**Work instruction**
Pull every line with "achieved" from the material.
┌──
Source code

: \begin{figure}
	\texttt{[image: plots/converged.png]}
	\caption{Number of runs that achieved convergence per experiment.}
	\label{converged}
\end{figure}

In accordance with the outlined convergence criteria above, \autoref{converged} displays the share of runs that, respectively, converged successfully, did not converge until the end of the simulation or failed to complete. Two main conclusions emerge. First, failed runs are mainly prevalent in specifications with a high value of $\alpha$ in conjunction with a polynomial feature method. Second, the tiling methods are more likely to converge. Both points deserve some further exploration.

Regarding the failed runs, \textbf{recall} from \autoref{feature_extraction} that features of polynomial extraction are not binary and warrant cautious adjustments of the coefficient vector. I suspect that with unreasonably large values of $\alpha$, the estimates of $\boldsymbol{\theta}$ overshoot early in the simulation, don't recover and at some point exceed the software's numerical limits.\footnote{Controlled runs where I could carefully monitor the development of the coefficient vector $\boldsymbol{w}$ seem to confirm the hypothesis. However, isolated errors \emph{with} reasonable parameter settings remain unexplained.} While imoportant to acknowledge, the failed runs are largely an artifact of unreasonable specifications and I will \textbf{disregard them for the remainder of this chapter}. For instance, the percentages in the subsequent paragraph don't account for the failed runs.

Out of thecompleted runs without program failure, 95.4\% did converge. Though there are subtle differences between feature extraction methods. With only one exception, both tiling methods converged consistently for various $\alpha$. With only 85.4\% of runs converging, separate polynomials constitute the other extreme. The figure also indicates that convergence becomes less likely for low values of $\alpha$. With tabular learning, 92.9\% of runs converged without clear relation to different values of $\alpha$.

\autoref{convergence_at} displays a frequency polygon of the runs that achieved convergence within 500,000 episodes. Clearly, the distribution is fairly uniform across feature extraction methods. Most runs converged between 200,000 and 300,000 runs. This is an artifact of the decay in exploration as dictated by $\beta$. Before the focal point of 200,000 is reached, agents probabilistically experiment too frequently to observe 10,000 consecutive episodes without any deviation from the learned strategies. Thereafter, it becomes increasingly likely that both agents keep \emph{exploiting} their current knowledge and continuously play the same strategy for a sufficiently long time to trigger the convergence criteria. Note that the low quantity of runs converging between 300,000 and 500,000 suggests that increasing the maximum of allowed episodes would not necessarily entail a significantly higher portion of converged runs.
└──
**Task result**
	\caption{Number of runs that achieved convergence per experiment.}
\autoref{convergence_at} displays a frequency polygon of the runs that achieved convergence within 500,000 episodes. Clearly, the distribution is fairly uniform across feature extraction methods. Most runs converged between 200,000 and 300,000 runs. This is an artifact of the decay in exploration as dictated by $\beta$. Before the focal point of 200,000 is reached, agents probabilistically experiment too frequently to observe 10,000 consecutive episodes without any deviation from the learned strategies. Thereafter, it becomes increasingly likely that both agents keep \emph{exploiting} their current knowledge and continuously play the same strategy for a sufficiently long time to trigger the convergence criteria. Note that the low quantity of runs converging between 300,000 and 500,000 suggests that increasing the maximum of allowed episodes would not necessarily entail a significantly higher portion of converged runs.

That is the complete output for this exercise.